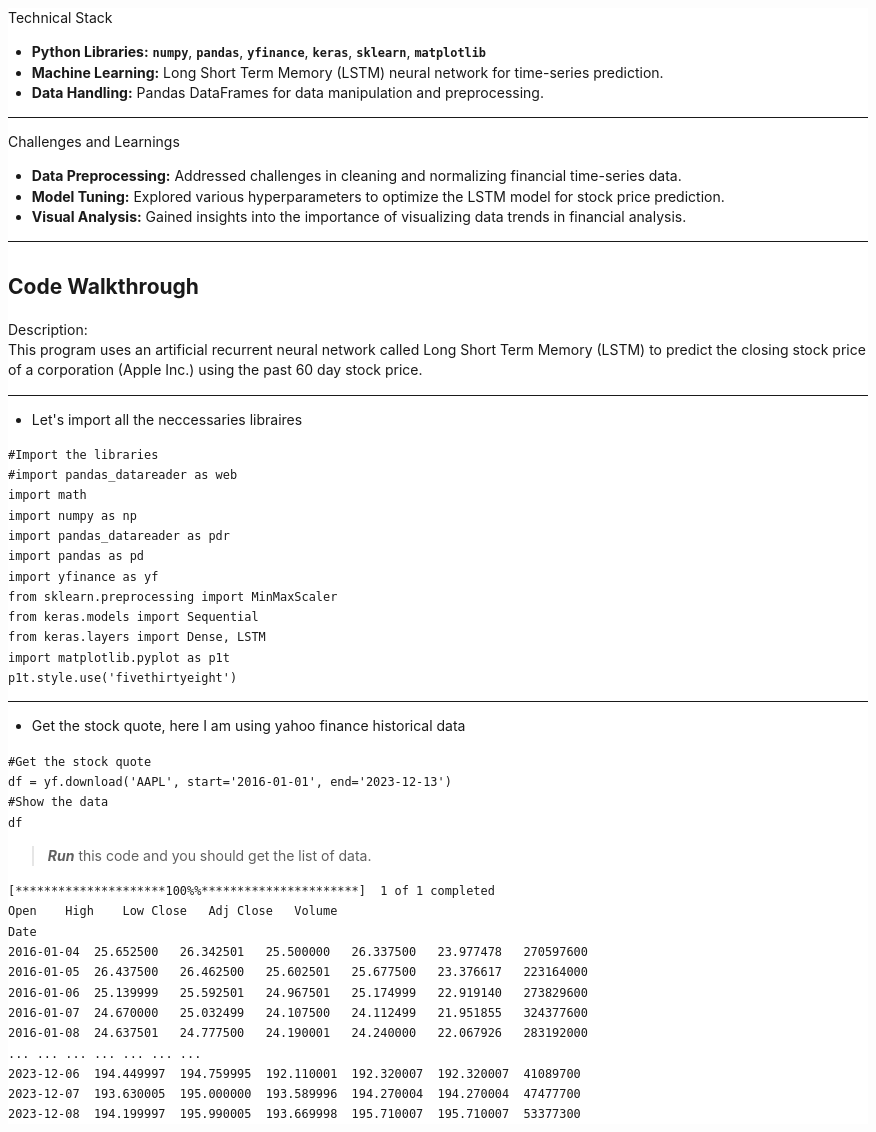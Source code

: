 
Technical Stack

- **Python Libraries:** **`numpy`**, **`pandas`**, **`yfinance`**, **`keras`**, **`sklearn`**, **`matplotlib`**
- **Machine Learning:** Long Short Term Memory (LSTM) neural network for time-series prediction.
- **Data Handling:** Pandas DataFrames for data manipulation and preprocessing.

---

Challenges and Learnings

- **Data Preprocessing:** Addressed challenges in cleaning and normalizing financial time-series data.
- **Model Tuning:** Explored various hyperparameters to optimize the LSTM model for stock price prediction.
- **Visual Analysis:** Gained insights into the importance of visualizing data trends in financial analysis.

---

## Code Walkthrough

Description:  
This program uses an artificial recurrent neural network called Long Short Term Memory (LSTM) to predict the closing stock price of a corporation (Apple Inc.) using the past 60 day stock price. 

---

- Let's import all the neccessaries libraires
```
#Import the libraries
#import pandas_datareader as web
import math
import numpy as np
import pandas_datareader as pdr
import pandas as pd
import yfinance as yf
from sklearn.preprocessing import MinMaxScaler
from keras.models import Sequential
from keras.layers import Dense, LSTM
import matplotlib.pyplot as p1t
p1t.style.use('fivethirtyeight')
```

---

- Get the stock quote, here I am using yahoo finance historical data
```
#Get the stock quote
df = yf.download('AAPL', start='2016-01-01', end='2023-12-13')
#Show the data
df
```
> ***Run*** this code and you should get the list of data.
```
[*********************100%%**********************]  1 of 1 completed
Open	High	Low	Close	Adj Close	Volume
Date						
2016-01-04	25.652500	26.342501	25.500000	26.337500	23.977478	270597600
2016-01-05	26.437500	26.462500	25.602501	25.677500	23.376617	223164000
2016-01-06	25.139999	25.592501	24.967501	25.174999	22.919140	273829600
2016-01-07	24.670000	25.032499	24.107500	24.112499	21.951855	324377600
2016-01-08	24.637501	24.777500	24.190001	24.240000	22.067926	283192000
...	...	...	...	...	...	...
2023-12-06	194.449997	194.759995	192.110001	192.320007	192.320007	41089700
2023-12-07	193.630005	195.000000	193.589996	194.270004	194.270004	47477700
2023-12-08	194.199997	195.990005	193.669998	195.710007	195.710007	53377300
```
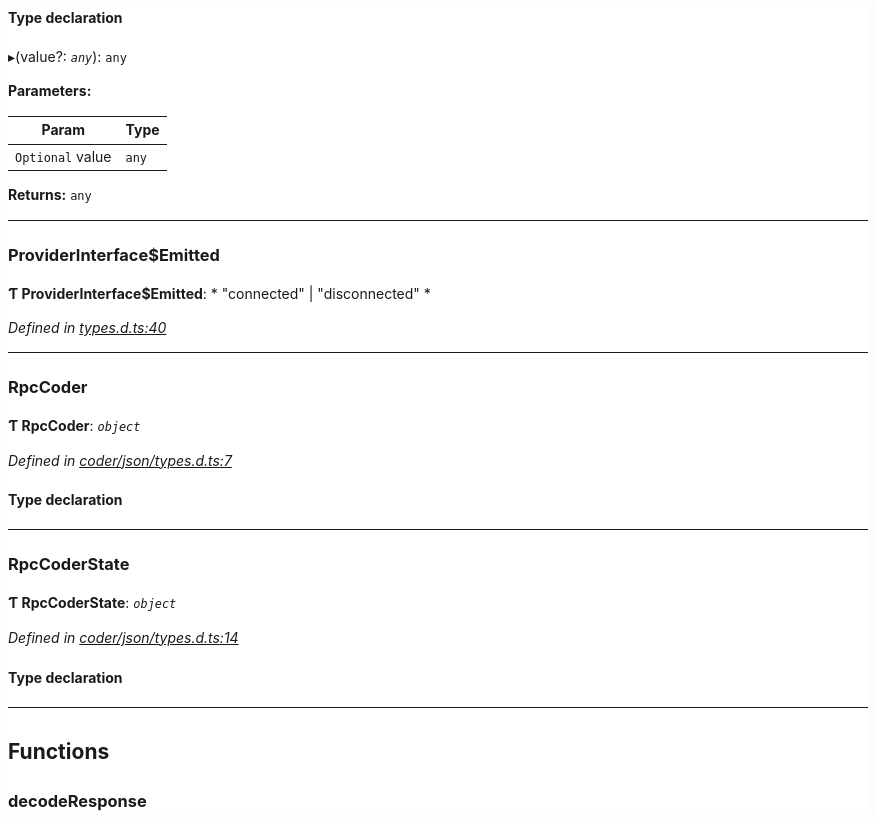 #### Type declaration
▸(value?: *`any`*): `any`

**Parameters:**

| Param | Type |
| ------ | ------ |
| `Optional` value | `any` |

**Returns:** `any`

___
<a id="providerinterface_emitted"></a>

###  ProviderInterface$Emitted

**Ƭ ProviderInterface$Emitted**: * "connected" &#124; "disconnected"
*

*Defined in [types.d.ts:40](https://github.com/chevdor/polkadot-js-api/blob/461228c/packages/api-provider/src/types.d.ts#L40)*

___
<a id="rpccoder"></a>

###  RpcCoder

**Ƭ RpcCoder**: *`object`*

*Defined in [coder/json/types.d.ts:7](https://github.com/chevdor/polkadot-js-api/blob/461228c/packages/api-provider/src/coder/json/types.d.ts#L7)*

#### Type declaration

___
<a id="rpccoderstate"></a>

###  RpcCoderState

**Ƭ RpcCoderState**: *`object`*

*Defined in [coder/json/types.d.ts:14](https://github.com/chevdor/polkadot-js-api/blob/461228c/packages/api-provider/src/coder/json/types.d.ts#L14)*

#### Type declaration

___

## Functions

<a id="decoderesponse"></a>

###  decodeResponse
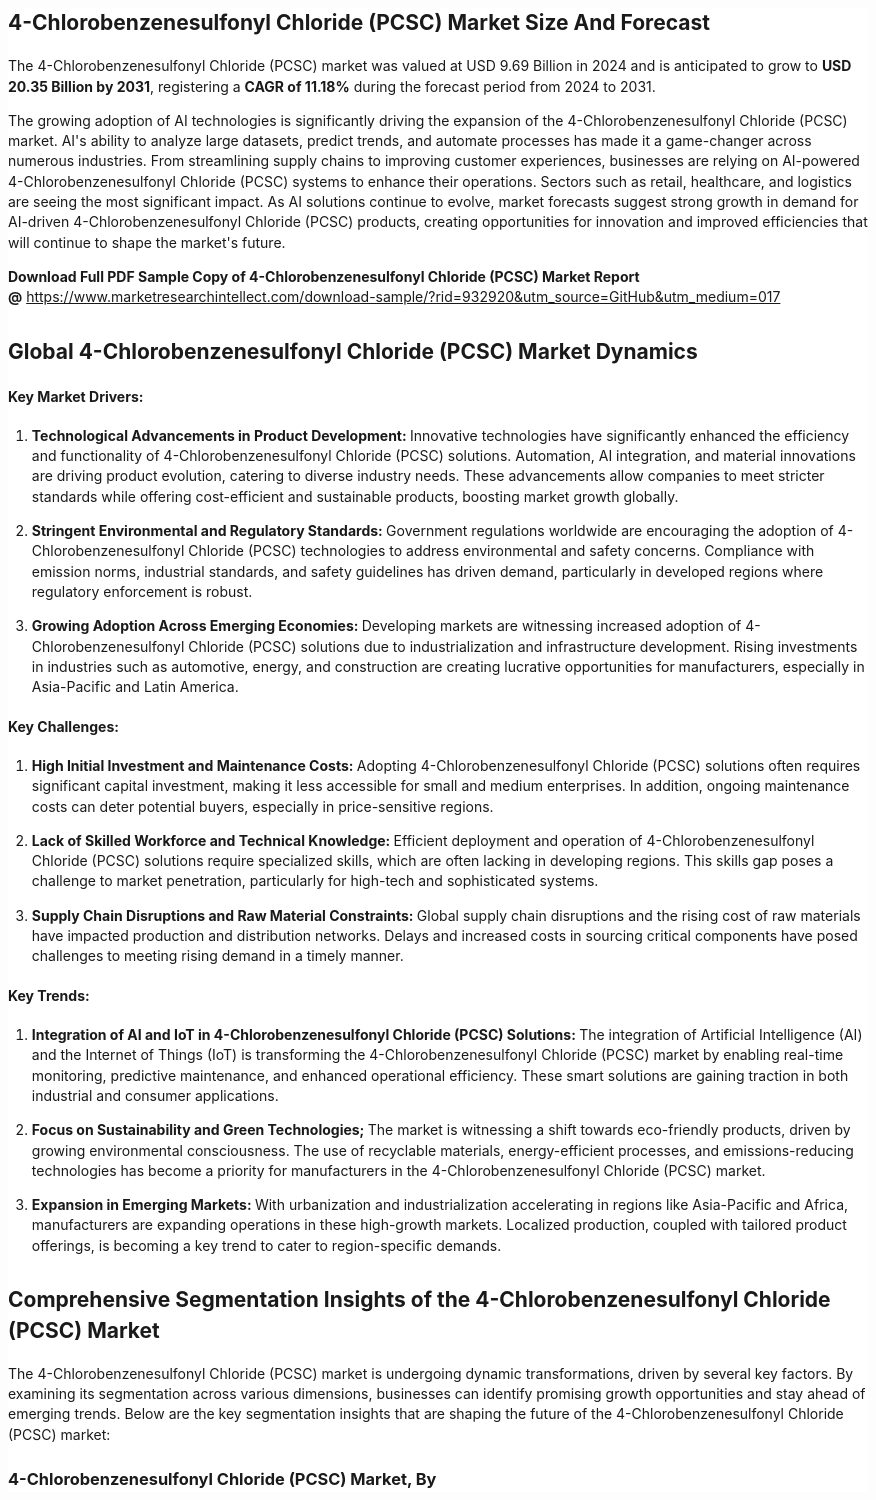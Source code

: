 <h2>4-Chlorobenzenesulfonyl Chloride (PCSC) Market Size And Forecast</h2><p>The 4-Chlorobenzenesulfonyl Chloride (PCSC) market was valued at USD 9.69 Billion in 2024 and is anticipated to grow to <strong>USD 20.35 Billion by 2031</strong>, registering a <strong>CAGR of 11.18%</strong> during the forecast period from 2024 to 2031.</p><p>The growing adoption of AI technologies is significantly driving the expansion of the 4-Chlorobenzenesulfonyl Chloride (PCSC) market. AI's ability to analyze large datasets, predict trends, and automate processes has made it a game-changer across numerous industries. From streamlining supply chains to improving customer experiences, businesses are relying on AI-powered 4-Chlorobenzenesulfonyl Chloride (PCSC) systems to enhance their operations. Sectors such as retail, healthcare, and logistics are seeing the most significant impact. As AI solutions continue to evolve, market forecasts suggest strong growth in demand for AI-driven 4-Chlorobenzenesulfonyl Chloride (PCSC) products, creating opportunities for innovation and improved efficiencies that will continue to shape the market's future.</p><p><strong>Download Full PDF Sample Copy of 4-Chlorobenzenesulfonyl Chloride (PCSC) Market Report @</strong>&nbsp;<a href="https://www.marketresearchintellect.com/download-sample/?rid=932920&amp;utm_source=GitHub&amp;utm_medium=017">https://www.marketresearchintellect.com/download-sample/?rid=932920&amp;utm_source=GitHub&amp;utm_medium=017</a></p><h2>Global 4-Chlorobenzenesulfonyl Chloride (PCSC) Market Dynamics</h2><h4><strong>Key Market Drivers:</strong></h4><ol><li><p><strong>Technological Advancements in Product Development:&nbsp;</strong>Innovative technologies have significantly enhanced the efficiency and functionality of 4-Chlorobenzenesulfonyl Chloride (PCSC) solutions. Automation, AI integration, and material innovations are driving product evolution, catering to diverse industry needs. These advancements allow companies to meet stricter standards while offering cost-efficient and sustainable products, boosting market growth globally.</p></li><li><p><strong>Stringent Environmental and Regulatory Standards:&nbsp;</strong>Government regulations worldwide are encouraging the adoption of 4-Chlorobenzenesulfonyl Chloride (PCSC) technologies to address environmental and safety concerns. Compliance with emission norms, industrial standards, and safety guidelines has driven demand, particularly in developed regions where regulatory enforcement is robust.</p></li><li><p><strong>Growing Adoption Across Emerging Economies:&nbsp;</strong>Developing markets are witnessing increased adoption of 4-Chlorobenzenesulfonyl Chloride (PCSC) solutions due to industrialization and infrastructure development. Rising investments in industries such as automotive, energy, and construction are creating lucrative opportunities for manufacturers, especially in Asia-Pacific and Latin America.</p></li></ol><h4><strong>Key Challenges:</strong></h4><ol><li><p><strong>High Initial Investment and Maintenance Costs:&nbsp;</strong>Adopting 4-Chlorobenzenesulfonyl Chloride (PCSC) solutions often requires significant capital investment, making it less accessible for small and medium enterprises. In addition, ongoing maintenance costs can deter potential buyers, especially in price-sensitive regions.</p></li><li><p><strong>Lack of Skilled Workforce and Technical Knowledge:&nbsp;</strong>Efficient deployment and operation of 4-Chlorobenzenesulfonyl Chloride (PCSC) solutions require specialized skills, which are often lacking in developing regions. This skills gap poses a challenge to market penetration, particularly for high-tech and sophisticated systems.</p></li><li><p><strong>Supply Chain Disruptions and Raw Material Constraints:&nbsp;</strong>Global supply chain disruptions and the rising cost of raw materials have impacted production and distribution networks. Delays and increased costs in sourcing critical components have posed challenges to meeting rising demand in a timely manner.</p></li></ol><h4><strong>Key Trends:</strong></h4><ol><li><p><strong>Integration of AI and IoT in 4-Chlorobenzenesulfonyl Chloride (PCSC) Solutions:&nbsp;</strong>The integration of Artificial Intelligence (AI) and the Internet of Things (IoT) is transforming the 4-Chlorobenzenesulfonyl Chloride (PCSC) market by enabling real-time monitoring, predictive maintenance, and enhanced operational efficiency. These smart solutions are gaining traction in both industrial and consumer applications.</p></li><li><p><strong>Focus on Sustainability and Green Technologies;&nbsp;</strong>The market is witnessing a shift towards eco-friendly products, driven by growing environmental consciousness. The use of recyclable materials, energy-efficient processes, and emissions-reducing technologies has become a priority for manufacturers in the 4-Chlorobenzenesulfonyl Chloride (PCSC) market.</p></li><li><p><strong>Expansion in Emerging Markets:&nbsp;</strong>With urbanization and industrialization accelerating in regions like Asia-Pacific and Africa, manufacturers are expanding operations in these high-growth markets. Localized production, coupled with tailored product offerings, is becoming a key trend to cater to region-specific demands.</p></li></ol><div class="article-main__content" data-test-id="publishing-text-block"><h2>Comprehensive Segmentation Insights of the 4-Chlorobenzenesulfonyl Chloride (PCSC) Market</h2><p>The 4-Chlorobenzenesulfonyl Chloride (PCSC) market is undergoing dynamic transformations, driven by several key factors. By examining its segmentation across various dimensions, businesses can identify promising growth opportunities and stay ahead of emerging trends. Below are the key segmentation insights that are shaping the future of the 4-Chlorobenzenesulfonyl Chloride (PCSC) market:</p><h3><strong>4-Chlorobenzenesulfonyl Chloride (PCSC) Market, By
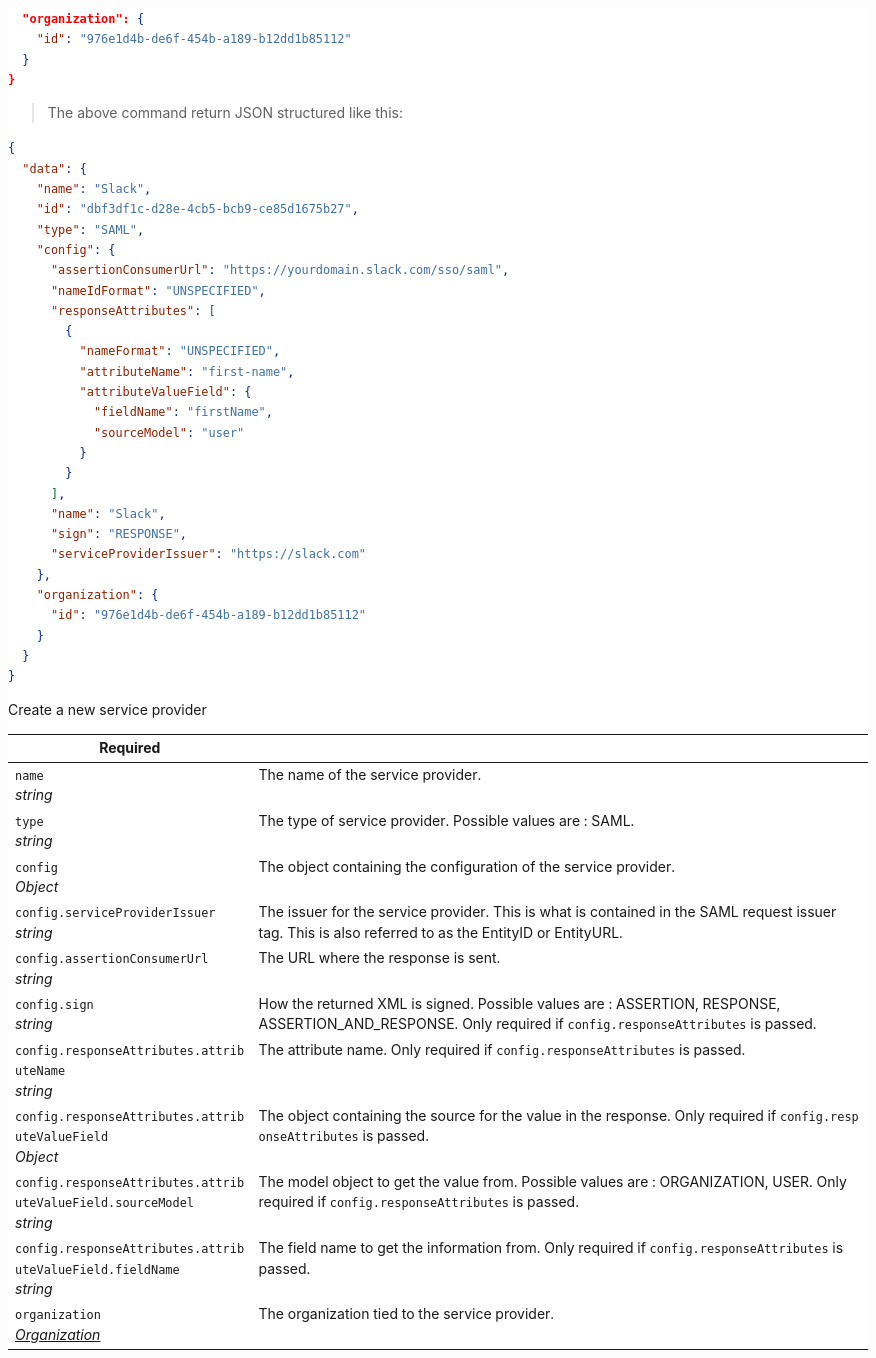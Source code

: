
 ```json
  "organization": {
    "id": "976e1d4b-de6f-454b-a189-b12dd1b85112"
  }
}
```

> The above command return JSON structured like this:

```json
{
  "data": {
    "name": "Slack",
    "id": "dbf3df1c-d28e-4cb5-bcb9-ce85d1675b27",
    "type": "SAML",
    "config": {
      "assertionConsumerUrl": "https://yourdomain.slack.com/sso/saml",
      "nameIdFormat": "UNSPECIFIED",
      "responseAttributes": [
        {
          "nameFormat": "UNSPECIFIED",
          "attributeName": "first-name",
          "attributeValueField": {
            "fieldName": "firstName",
            "sourceModel": "user"
          }
        }
      ],
      "name": "Slack",
      "sign": "RESPONSE",
      "serviceProviderIssuer": "https://slack.com"
    },
    "organization": {
      "id": "976e1d4b-de6f-454b-a189-b12dd1b85112"
    }
  }
}
```

Create a new service provider

| Required                                                                 | &nbsp;                                                                                                                                                     |
| ------------------------------------------------------------------------ | ---------------------------------------------------------------------------------------------------------------------------------------------------------- |
| `name`<br/>_string_                                                      | The name of the service provider.                                                                                                                          |
| `type`<br/>_string_                                                      | The type of service provider. Possible values are : SAML.                                                                                                  |
| `config`<br/>_Object_                                                    | The object containing the configuration of the service provider.                                                                                           |
| `config.serviceProviderIssuer`<br/>_string_                              | The issuer for the service provider. This is what is contained in the SAML request issuer tag. This is also referred to as the EntityID or EntityURL.      |
| `config.assertionConsumerUrl`<br/>_string_                               | The URL where the response is sent.                                                                                                                        |
| `config.sign`<br/>_string_                                               | How the returned XML is signed. Possible values are : ASSERTION, RESPONSE, ASSERTION_AND_RESPONSE. Only required if `config.responseAttributes` is passed. |
| `config.responseAttributes.attributeName`<br/>_string_                   | The attribute name. Only required if `config.responseAttributes` is passed.                                                                                |
| `config.responseAttributes.attributeValueField`<br/>_Object_             | The object containing the source for the value in the response. Only required if `config.responseAttributes` is passed.                                    |
| `config.responseAttributes.attributeValueField.sourceModel`<br/>_string_ | The model object to get the value from. Possible values are : ORGANIZATION, USER. Only required if `config.responseAttributes` is passed.                  |
| `config.responseAttributes.attributeValueField.fieldName`<br/>_string_   | The field name to get the information from. Only required if `config.responseAttributes` is passed.                                                        |
| `organization`<br/>_[Organization](#administration-organizations)_       | The organization tied to the service provider.                                                                                                             |
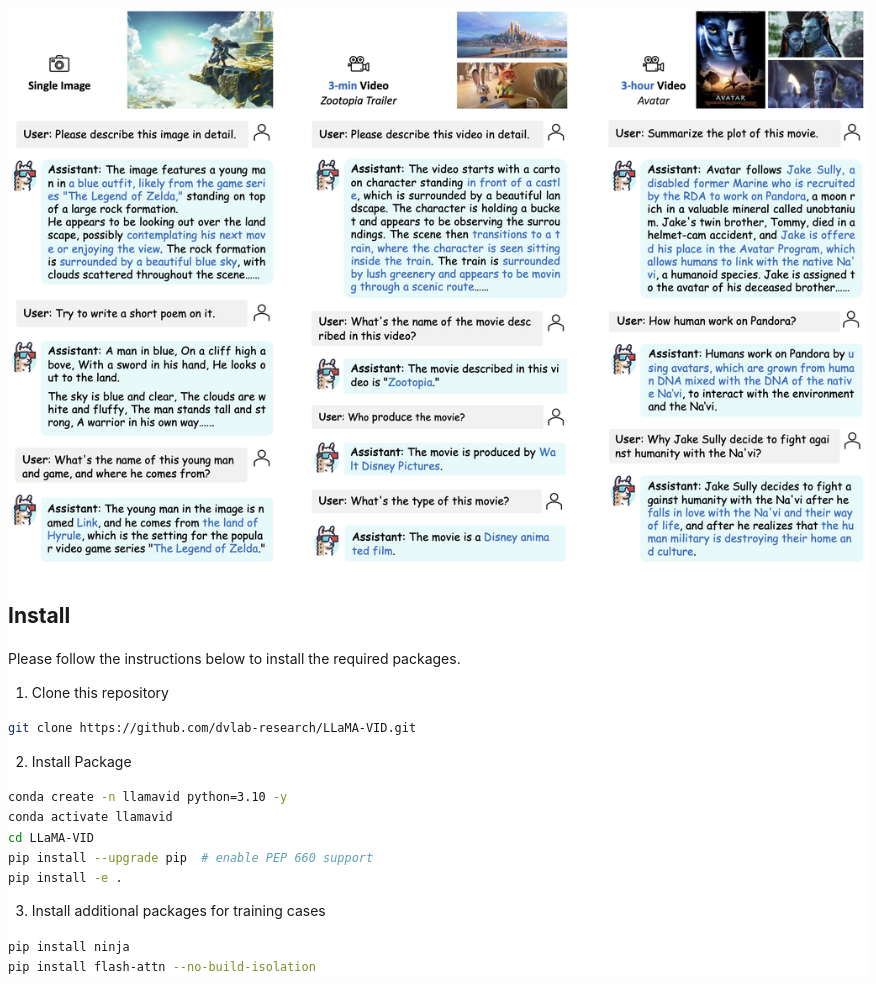 <img width="100%" src="demos/demo.png"/>
</div>

## Install
Please follow the instructions below to install the required packages.
1. Clone this repository
```bash
git clone https://github.com/dvlab-research/LLaMA-VID.git
```

2. Install Package
```bash
conda create -n llamavid python=3.10 -y
conda activate llamavid
cd LLaMA-VID
pip install --upgrade pip  # enable PEP 660 support
pip install -e .
```

3. Install additional packages for training cases
```bash
pip install ninja
pip install flash-attn --no-build-isolation
```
* * * * *
PROBLEM DETAILS: Go from the first line of the listing to the line holding "- **Data Preprocessing:**" and, please, transcribe those lines exactly, both included, with no pictures.

TASK RESPONSE:
Source code

: 
Technical Stack

- **Python Libraries:** **`numpy`**, **`pandas`**, **`yfinance`**, **`keras`**, **`sklearn`**, **`matplotlib`**
- **Machine Learning:** Long Short Term Memory (LSTM) neural network for time-series prediction.
- **Data Handling:** Pandas DataFrames for data manipulation and preprocessing.

---

Challenges and Learnings

- **Data Preprocessing:** Addressed challenges in cleaning and normalizing financial time-series data.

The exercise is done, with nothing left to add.